:: WORK INSTRUCTIONS ::
Exactly and only the lines below from the one containing "- Refunded to original payment method" down to the one containing "- **Port Mapping**: Host 3000 → Container 80" are wanted, both included; please exclude every picture.

START EXERCISE INPUT

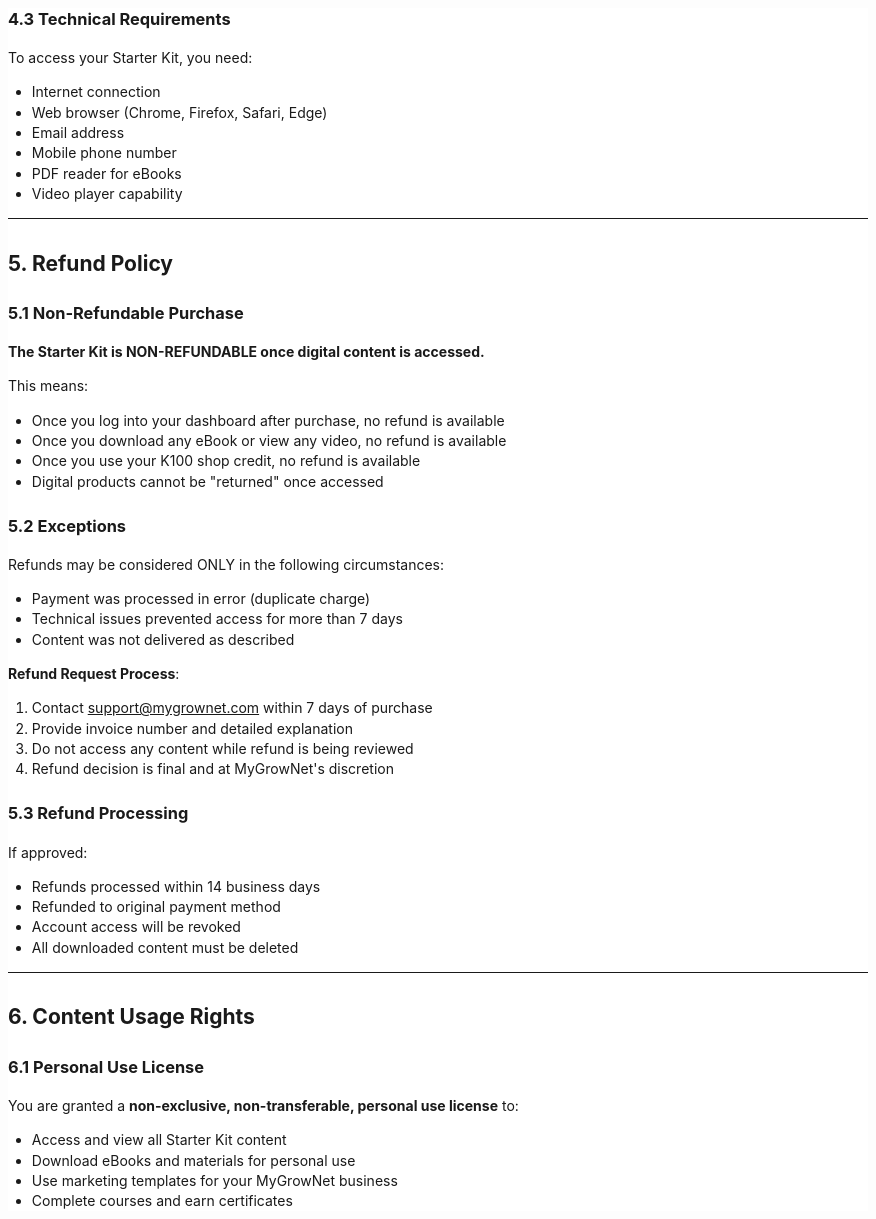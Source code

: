 ### 4.3 Technical Requirements

To access your Starter Kit, you need:
- Internet connection
- Web browser (Chrome, Firefox, Safari, Edge)
- Email address
- Mobile phone number
- PDF reader for eBooks
- Video player capability

---

## 5. Refund Policy

### 5.1 Non-Refundable Purchase

**The Starter Kit is NON-REFUNDABLE once digital content is accessed.**

This means:
- Once you log into your dashboard after purchase, no refund is available
- Once you download any eBook or view any video, no refund is available
- Once you use your K100 shop credit, no refund is available
- Digital products cannot be "returned" once accessed

### 5.2 Exceptions

Refunds may be considered ONLY in the following circumstances:
- Payment was processed in error (duplicate charge)
- Technical issues prevented access for more than 7 days
- Content was not delivered as described

**Refund Request Process**:
1. Contact support@mygrownet.com within 7 days of purchase
2. Provide invoice number and detailed explanation
3. Do not access any content while refund is being reviewed
4. Refund decision is final and at MyGrowNet's discretion

### 5.3 Refund Processing

If approved:
- Refunds processed within 14 business days
- Refunded to original payment method
- Account access will be revoked
- All downloaded content must be deleted

---

## 6. Content Usage Rights

### 6.1 Personal Use License

You are granted a **non-exclusive, non-transferable, personal use license** to:
- Access and view all Starter Kit content
- Download eBooks and materials for personal use
- Use marketing templates for your MyGrowNet business
- Complete courses and earn certificates
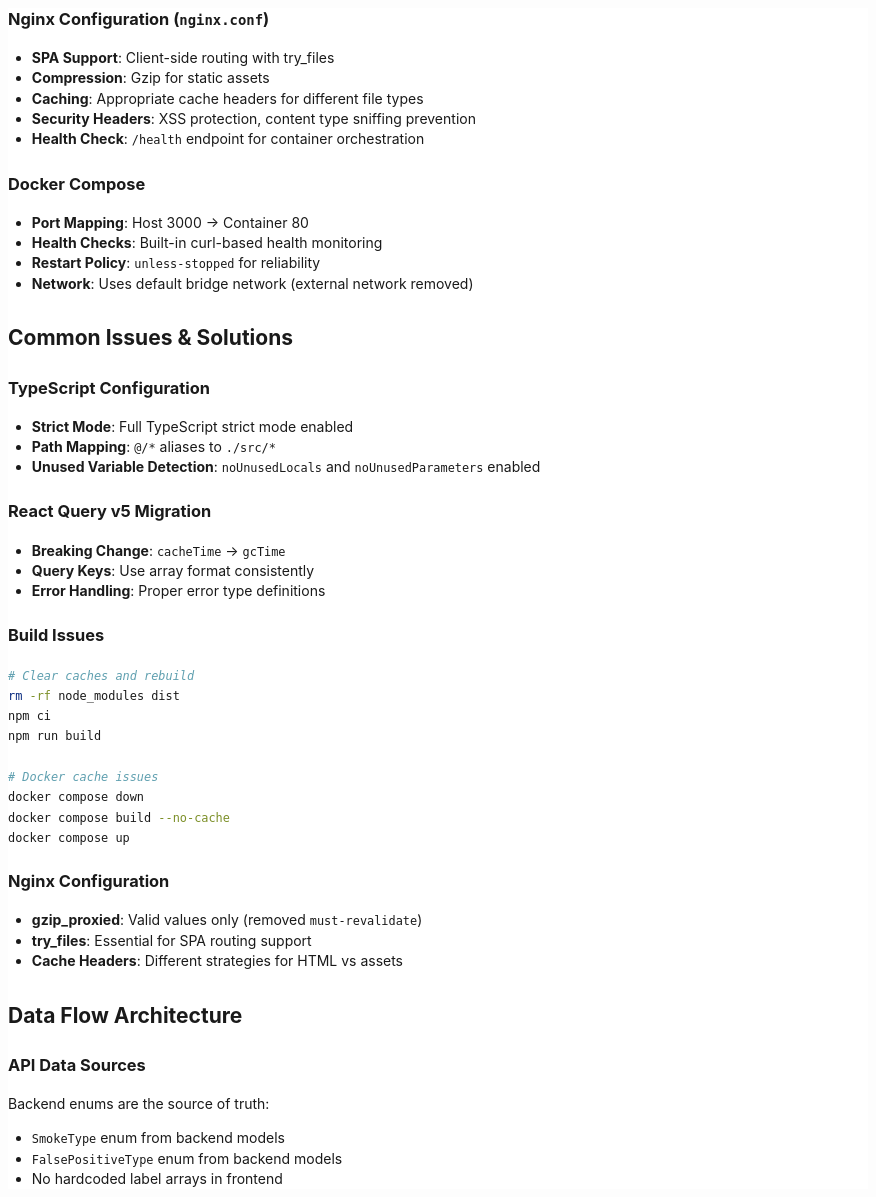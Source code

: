 ### Nginx Configuration (`nginx.conf`)
- **SPA Support**: Client-side routing with try_files
- **Compression**: Gzip for static assets
- **Caching**: Appropriate cache headers for different file types
- **Security Headers**: XSS protection, content type sniffing prevention
- **Health Check**: `/health` endpoint for container orchestration

### Docker Compose
- **Port Mapping**: Host 3000 → Container 80
- **Health Checks**: Built-in curl-based health monitoring
- **Restart Policy**: `unless-stopped` for reliability
- **Network**: Uses default bridge network (external network removed)

## Common Issues & Solutions

### TypeScript Configuration
- **Strict Mode**: Full TypeScript strict mode enabled
- **Path Mapping**: `@/*` aliases to `./src/*`
- **Unused Variable Detection**: `noUnusedLocals` and `noUnusedParameters` enabled

### React Query v5 Migration
- **Breaking Change**: `cacheTime` → `gcTime`
- **Query Keys**: Use array format consistently
- **Error Handling**: Proper error type definitions

### Build Issues
```bash
# Clear caches and rebuild
rm -rf node_modules dist
npm ci
npm run build

# Docker cache issues
docker compose down
docker compose build --no-cache
docker compose up
```

### Nginx Configuration
- **gzip_proxied**: Valid values only (removed `must-revalidate`)
- **try_files**: Essential for SPA routing support
- **Cache Headers**: Different strategies for HTML vs assets

## Data Flow Architecture

### API Data Sources
Backend enums are the source of truth:
- `SmokeType` enum from backend models
- `FalsePositiveType` enum from backend models
- No hardcoded label arrays in frontend
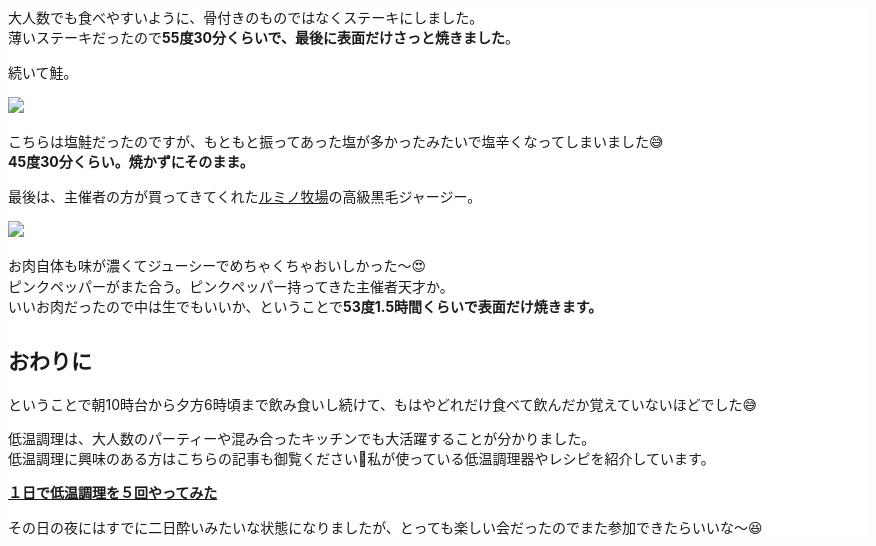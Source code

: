大人数でも食べやすいように、骨付きのものではなくステーキにしました。<br>
薄いステーキだったので<b>55度30分くらいで、最後に表面だけさっと焼きました</b>。

続いて鮭。<br>

<img src="/assets/images/kichidra17.png" width="600">

こちらは塩鮭だったのですが、もともと振ってあった塩が多かったみたいで塩辛くなってしまいました😅<br>
<b>45度30分くらい。焼かずにそのまま。</b>

最後は、主催者の方が買ってきてくれた[ルミノ牧場](https://www.rumino.jp/)の高級黒毛ジャージー。

<img src="/assets/images/kichidra18.png" width="600">

お肉自体も味が濃くてジューシーでめちゃくちゃおいしかった〜😍<br>
ピンクペッパーがまた合う。ピンクペッパー持ってきた主催者天才か。<br>
いいお肉だったので中は生でもいいか、ということで<b>53度1.5時間くらいで表面だけ焼きます。</b>

## おわりに
ということで朝10時台から夕方6時頃まで飲み食いし続けて、もはやどれだけ食べて飲んだか覚えていないほどでした😅

低温調理は、大人数のパーティーや混み合ったキッチンでも大活躍することが分かりました。<br>
低温調理に興味のある方はこちらの記事も御覧ください💁私が使っている低温調理器やレシピを紹介しています。

<b>[１日で低温調理を５回やってみた](https://ayakasato.com/2019/03/23/%EF%BC%91%E6%97%A5%E3%81%A7%E4%BD%8E%E6%B8%A9%E8%AA%BF%E7%90%86%E3%82%92%EF%BC%95%E5%9B%9E%E3%82%84%E3%81%A3%E3%81%A6%E3%81%BF%E3%81%9F)</b>

その日の夜にはすでに二日酔いみたいな状態になりましたが、とっても楽しい会だったのでまた参加できたらいいな〜😆
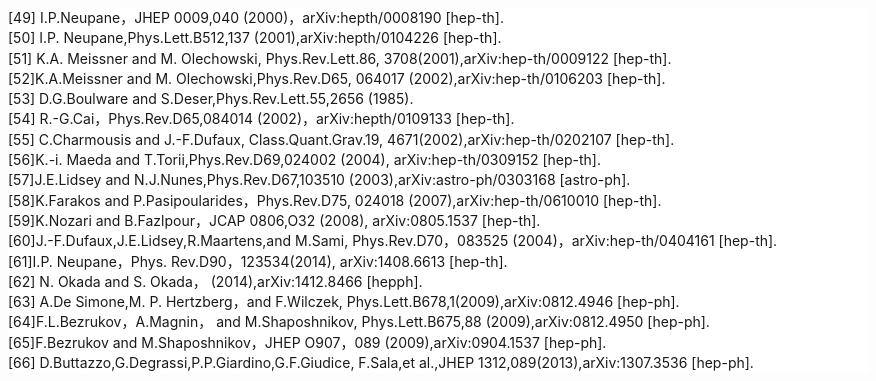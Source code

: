 [49] I.P.Neupane，JHEP 0009,040 (2000)，arXiv:hepth/0008190 [hep-th].   
[50] I.P. Neupane,Phys.Lett.B512,137 (2001),arXiv:hepth/0104226 [hep-th].   
[51] K.A. Meissner and M. Olechowski, Phys.Rev.Lett.86, 3708(2001),arXiv:hep-th/0009122 [hep-th].   
[52]K.A.Meissner and M. Olechowski,Phys.Rev.D65, 064017 (2002),arXiv:hep-th/0106203 [hep-th].   
[53] D.G.Boulware and S.Deser,Phys.Rev.Lett.55,2656 (1985).   
[54] R.-G.Cai，Phys.Rev.D65,084014 (2002)，arXiv:hepth/0109133 [hep-th].   
[55] C.Charmousis and J.-F.Dufaux, Class.Quant.Grav.19, 4671(2002),arXiv:hep-th/0202107 [hep-th].   
[56]K.-i. Maeda and T.Torii,Phys.Rev.D69,024002 (2004), arXiv:hep-th/0309152 [hep-th].   
[57]J.E.Lidsey and N.J.Nunes,Phys.Rev.D67,103510 (2003),arXiv:astro-ph/0303168 [astro-ph].   
[58]K.Farakos and P.Pasipoularides，Phys.Rev.D75, 024018 (2007),arXiv:hep-th/0610010 [hep-th].   
[59]K.Nozari and B.Fazlpour，JCAP 0806,O32 (2008), arXiv:0805.1537 [hep-th].   
[60]J.-F.Dufaux,J.E.Lidsey,R.Maartens,and M.Sami, Phys.Rev.D70，083525 (2004)，arXiv:hep-th/0404161 [hep-th].   
[61]I.P. Neupane，Phys. Rev.D90，123534(2014), arXiv:1408.6613 [hep-th].   
[62] N. Okada and S. Okada， (2014),arXiv:1412.8466 [hepph].   
[63] A.De Simone,M. P. Hertzberg，and F.Wilczek, Phys.Lett.B678,1(2009),arXiv:0812.4946 [hep-ph].   
[64]F.L.Bezrukov，A.Magnin， and M.Shaposhnikov, Phys.Lett.B675,88 (2009),arXiv:0812.4950 [hep-ph].   
[65]F.Bezrukov and M.Shaposhnikov，JHEP O907，089 (2009),arXiv:0904.1537 [hep-ph].   
[66] D.Buttazzo,G.Degrassi,P.P.Giardino,G.F.Giudice, F.Sala,et al.,JHEP 1312,089(2013),arXiv:1307.3536 [hep-ph].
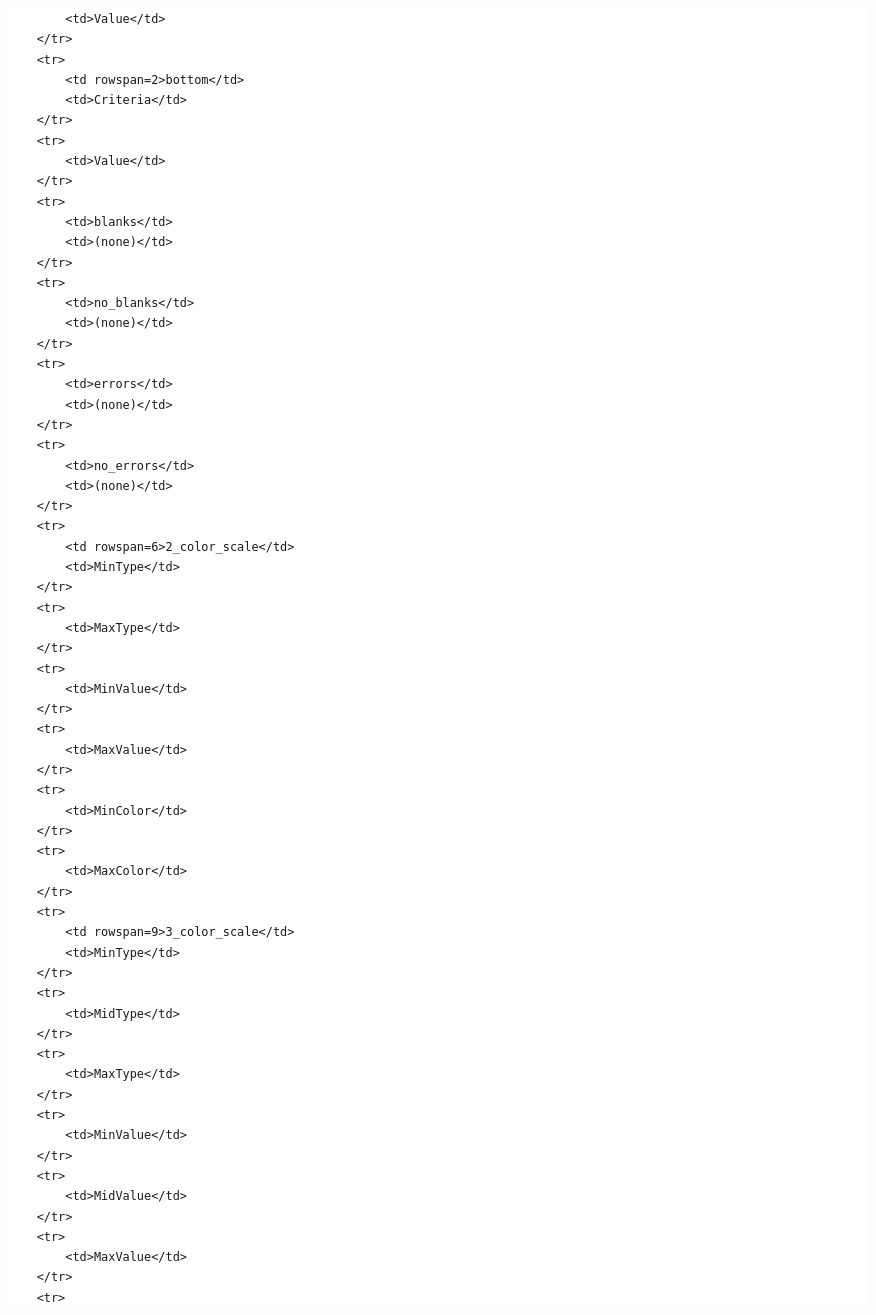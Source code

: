             <td>Value</td>
        </tr>
        <tr>
            <td rowspan=2>bottom</td>
            <td>Criteria</td>
        </tr>
        <tr>
            <td>Value</td>
        </tr>
        <tr>
            <td>blanks</td>
            <td>(none)</td>
        </tr>
        <tr>
            <td>no_blanks</td>
            <td>(none)</td>
        </tr>
        <tr>
            <td>errors</td>
            <td>(none)</td>
        </tr>
        <tr>
            <td>no_errors</td>
            <td>(none)</td>
        </tr>
        <tr>
            <td rowspan=6>2_color_scale</td>
            <td>MinType</td>
        </tr>
        <tr>
            <td>MaxType</td>
        </tr>
        <tr>
            <td>MinValue</td>
        </tr>
        <tr>
            <td>MaxValue</td>
        </tr>
        <tr>
            <td>MinColor</td>
        </tr>
        <tr>
            <td>MaxColor</td>
        </tr>
        <tr>
            <td rowspan=9>3_color_scale</td>
            <td>MinType</td>
        </tr>
        <tr>
            <td>MidType</td>
        </tr>
        <tr>
            <td>MaxType</td>
        </tr>
        <tr>
            <td>MinValue</td>
        </tr>
        <tr>
            <td>MidValue</td>
        </tr>
        <tr>
            <td>MaxValue</td>
        </tr>
        <tr>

END EXERCISE INPUT

:: SOLUTION TO THE EXERCISE ::
- Refunded to original payment method
- Account access will be revoked
- All downloaded content must be deleted

---

## 6. Content Usage Rights

### 6.1 Personal Use License

You are granted a **non-exclusive, non-transferable, personal use license** to:
- Access and view all Starter Kit content
- Download eBooks and materials for personal use
- Use marketing templates for your MyGrowNet business
- Complete courses and earn certificates
Source code

: ### Nginx Configuration (`nginx.conf`)
- **SPA Support**: Client-side routing with try_files
- **Compression**: Gzip for static assets
- **Caching**: Appropriate cache headers for different file types
- **Security Headers**: XSS protection, content type sniffing prevention
- **Health Check**: `/health` endpoint for container orchestration

### Docker Compose
- **Port Mapping**: Host 3000 → Container 80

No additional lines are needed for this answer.